A DNA crystal produced with MOSIC ODNs. a The entire, unpurified, pool of digestion products from an in vitro MOSIC preparation (same as lane 3) was folded by cooling over the course of one week to produce macroscopic crystals of about 70 to 150 µm in diameter. b Final X-ray model of MOSIC produced oligonucleotides where the 3:3:1 stoichiometry is highlighted by individual coloring of the 14:21:21-mer in magenta:green:cyan respectively. c Same structure as in b with the 4.79 Å Sigma-A weighted 2fo-fc map overlay, contoured at 1.5 sigma. d Comparison of the asymmetric unit of the MOSIC-produced pdb-id:4B8D (green carbons) model to the template model pdb-id: 3GBI (magenta carbons) used for molecular replacement.

DNA origami using MOSIC ODNs. a Denaturing polyacrylamide gel (20%) of digestion of 10 helix bundle staple sets with BseGI after amplification by helper phage rescue. 1 20bp ladder, nominal sizes in nucleotides indicated to the left. 2 to 5 BseGI digestions of phagemid pseudogene DNA encoding staple sets 1 to 4. b DNA after gel purification 6 20bp ladder, nominal sizes in nucleotides indicated to the left. 7 Gel purified staple set. 8 Synthetic staple set 1. c TEM image of 10 helix bundle folded with all the synthetic staple strands. d TEM image of 10 helix bundle lacking 72 staple strands. e TEM images of 10 helix bundle after addition of the lacking 72 staple strands produced by the MOSIC method. All scale bars 100 nm.

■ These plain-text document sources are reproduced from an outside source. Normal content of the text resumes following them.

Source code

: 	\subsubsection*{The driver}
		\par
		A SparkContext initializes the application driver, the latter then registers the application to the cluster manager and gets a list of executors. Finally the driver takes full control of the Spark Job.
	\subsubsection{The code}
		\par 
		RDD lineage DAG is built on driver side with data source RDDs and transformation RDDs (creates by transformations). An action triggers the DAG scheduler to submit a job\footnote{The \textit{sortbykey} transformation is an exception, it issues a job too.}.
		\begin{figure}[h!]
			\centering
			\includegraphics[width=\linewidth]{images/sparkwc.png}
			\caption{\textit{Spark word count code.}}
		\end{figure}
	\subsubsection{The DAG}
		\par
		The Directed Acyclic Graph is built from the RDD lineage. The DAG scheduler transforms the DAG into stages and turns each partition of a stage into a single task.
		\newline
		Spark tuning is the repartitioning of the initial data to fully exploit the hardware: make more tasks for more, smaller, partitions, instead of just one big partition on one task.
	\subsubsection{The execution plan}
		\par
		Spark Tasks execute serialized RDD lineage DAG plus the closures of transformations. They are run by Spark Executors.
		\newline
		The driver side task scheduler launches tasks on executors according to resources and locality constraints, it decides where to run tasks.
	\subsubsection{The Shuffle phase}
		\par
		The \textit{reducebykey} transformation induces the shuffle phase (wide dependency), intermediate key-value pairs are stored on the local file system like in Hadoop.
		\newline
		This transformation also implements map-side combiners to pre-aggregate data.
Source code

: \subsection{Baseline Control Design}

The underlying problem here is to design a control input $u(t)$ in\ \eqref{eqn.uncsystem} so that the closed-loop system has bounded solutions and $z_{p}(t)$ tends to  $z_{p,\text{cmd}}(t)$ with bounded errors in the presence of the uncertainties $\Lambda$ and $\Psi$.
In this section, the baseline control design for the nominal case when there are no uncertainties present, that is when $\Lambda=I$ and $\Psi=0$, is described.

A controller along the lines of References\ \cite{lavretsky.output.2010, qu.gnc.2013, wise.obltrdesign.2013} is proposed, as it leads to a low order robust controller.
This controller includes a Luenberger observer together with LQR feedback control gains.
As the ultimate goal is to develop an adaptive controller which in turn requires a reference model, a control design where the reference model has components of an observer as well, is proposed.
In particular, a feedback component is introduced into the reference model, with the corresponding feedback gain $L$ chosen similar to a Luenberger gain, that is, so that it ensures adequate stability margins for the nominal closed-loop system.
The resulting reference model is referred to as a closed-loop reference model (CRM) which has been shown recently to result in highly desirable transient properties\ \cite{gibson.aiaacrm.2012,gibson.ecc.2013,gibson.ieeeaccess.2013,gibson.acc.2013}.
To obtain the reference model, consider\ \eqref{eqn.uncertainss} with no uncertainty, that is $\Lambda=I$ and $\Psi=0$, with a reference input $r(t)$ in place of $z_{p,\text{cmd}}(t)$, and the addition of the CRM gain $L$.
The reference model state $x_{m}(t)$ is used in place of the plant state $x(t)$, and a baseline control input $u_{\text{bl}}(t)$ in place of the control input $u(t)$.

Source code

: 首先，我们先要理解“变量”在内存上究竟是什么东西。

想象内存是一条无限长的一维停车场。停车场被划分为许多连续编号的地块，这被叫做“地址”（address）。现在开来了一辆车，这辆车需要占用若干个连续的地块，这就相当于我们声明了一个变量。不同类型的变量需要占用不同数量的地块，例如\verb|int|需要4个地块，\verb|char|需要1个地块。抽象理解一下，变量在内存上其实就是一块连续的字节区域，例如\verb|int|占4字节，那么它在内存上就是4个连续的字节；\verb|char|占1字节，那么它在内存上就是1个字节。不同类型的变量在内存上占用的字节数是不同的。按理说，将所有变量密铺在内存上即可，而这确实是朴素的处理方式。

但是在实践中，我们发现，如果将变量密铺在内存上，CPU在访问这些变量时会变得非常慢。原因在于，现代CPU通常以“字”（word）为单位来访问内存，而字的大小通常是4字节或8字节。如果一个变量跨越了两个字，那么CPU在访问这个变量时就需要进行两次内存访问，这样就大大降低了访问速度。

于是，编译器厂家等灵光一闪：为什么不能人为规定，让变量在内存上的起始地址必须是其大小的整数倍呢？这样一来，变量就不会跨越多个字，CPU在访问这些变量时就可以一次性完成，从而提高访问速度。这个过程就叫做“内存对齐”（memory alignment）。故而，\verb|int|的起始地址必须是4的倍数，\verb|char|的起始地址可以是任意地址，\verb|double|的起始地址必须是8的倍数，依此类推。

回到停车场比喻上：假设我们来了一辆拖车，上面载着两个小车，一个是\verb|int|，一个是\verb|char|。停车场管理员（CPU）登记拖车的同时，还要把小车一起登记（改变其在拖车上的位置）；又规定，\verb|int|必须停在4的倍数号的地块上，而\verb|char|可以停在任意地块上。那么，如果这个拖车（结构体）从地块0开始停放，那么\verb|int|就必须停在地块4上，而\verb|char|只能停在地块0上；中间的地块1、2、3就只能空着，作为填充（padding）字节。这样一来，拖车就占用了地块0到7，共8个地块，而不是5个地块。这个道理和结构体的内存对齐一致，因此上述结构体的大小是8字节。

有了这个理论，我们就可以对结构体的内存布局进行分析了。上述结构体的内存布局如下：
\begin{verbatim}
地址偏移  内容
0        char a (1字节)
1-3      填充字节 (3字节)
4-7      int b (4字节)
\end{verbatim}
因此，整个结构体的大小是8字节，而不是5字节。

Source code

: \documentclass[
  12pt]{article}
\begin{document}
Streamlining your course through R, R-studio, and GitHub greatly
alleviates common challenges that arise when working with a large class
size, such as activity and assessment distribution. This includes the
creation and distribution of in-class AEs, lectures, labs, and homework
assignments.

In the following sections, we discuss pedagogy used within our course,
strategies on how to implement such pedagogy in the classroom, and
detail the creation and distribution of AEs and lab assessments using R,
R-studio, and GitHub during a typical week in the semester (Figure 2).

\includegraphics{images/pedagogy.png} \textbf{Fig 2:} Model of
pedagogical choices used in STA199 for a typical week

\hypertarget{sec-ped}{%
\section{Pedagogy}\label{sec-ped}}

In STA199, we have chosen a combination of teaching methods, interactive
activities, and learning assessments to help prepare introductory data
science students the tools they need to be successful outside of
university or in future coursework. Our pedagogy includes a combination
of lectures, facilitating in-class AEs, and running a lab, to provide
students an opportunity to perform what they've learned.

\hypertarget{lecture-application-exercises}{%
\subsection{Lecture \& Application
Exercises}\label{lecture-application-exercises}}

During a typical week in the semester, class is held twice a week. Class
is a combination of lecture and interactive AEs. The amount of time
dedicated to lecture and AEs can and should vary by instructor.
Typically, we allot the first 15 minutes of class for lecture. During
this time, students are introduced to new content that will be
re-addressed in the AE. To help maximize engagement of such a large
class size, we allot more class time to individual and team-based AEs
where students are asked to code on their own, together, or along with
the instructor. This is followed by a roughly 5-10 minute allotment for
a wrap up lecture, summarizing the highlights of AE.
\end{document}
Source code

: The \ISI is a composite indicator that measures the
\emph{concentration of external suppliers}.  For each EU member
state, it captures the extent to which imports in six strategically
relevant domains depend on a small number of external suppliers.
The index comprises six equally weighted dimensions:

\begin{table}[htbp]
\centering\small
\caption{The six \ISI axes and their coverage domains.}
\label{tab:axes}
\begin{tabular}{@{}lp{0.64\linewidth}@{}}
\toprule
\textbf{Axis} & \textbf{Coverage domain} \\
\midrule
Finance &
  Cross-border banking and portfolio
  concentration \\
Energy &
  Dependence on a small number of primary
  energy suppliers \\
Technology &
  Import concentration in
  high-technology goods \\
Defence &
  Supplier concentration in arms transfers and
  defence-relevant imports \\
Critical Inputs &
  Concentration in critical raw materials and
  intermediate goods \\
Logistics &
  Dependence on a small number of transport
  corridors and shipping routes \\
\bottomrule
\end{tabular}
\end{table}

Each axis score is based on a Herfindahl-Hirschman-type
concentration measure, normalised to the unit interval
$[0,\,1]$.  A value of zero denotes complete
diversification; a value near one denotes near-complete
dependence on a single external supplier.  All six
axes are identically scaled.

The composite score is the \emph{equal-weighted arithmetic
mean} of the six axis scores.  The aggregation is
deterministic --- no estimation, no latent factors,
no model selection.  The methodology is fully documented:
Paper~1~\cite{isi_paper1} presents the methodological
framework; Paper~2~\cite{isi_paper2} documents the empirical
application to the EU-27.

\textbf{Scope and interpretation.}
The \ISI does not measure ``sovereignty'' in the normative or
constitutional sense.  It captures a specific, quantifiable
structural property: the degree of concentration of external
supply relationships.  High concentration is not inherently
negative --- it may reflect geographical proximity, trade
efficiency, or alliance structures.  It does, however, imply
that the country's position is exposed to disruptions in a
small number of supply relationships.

Applying the MOSIC method for production of very long DNA oligonucleotides. a Denaturing 5% polyacrylamide gel showing the digestion product (lane 2) of a pseudogene that releases a 378 nt MOSIC ODN, red arrow. Lane 1 is a 100 bp ladder with the nucleotide count indicated to the left. b Ultra-small origami folding: The 378 nt strands were used as scaffold and folded into 17 helices forming a 23 bp long, ultra-small, DNA origami brick that polymerizes into an extended 17 helix bundle. c TEM micrographs of the polymerized ultra-small DNA origamis, and a CanDo structure prediction (to scale) of 25 monomers. One monomer is highlighted in blue. The rightmost micrograph in cshows850 nm of tube corresponding to over 100 polymerized monomers. d–e Similar designs where the 378 nt MOSIC ODN was folded into 6 helix bundles or 9 helix bundles and polymerized. All scale bars are 20 nm.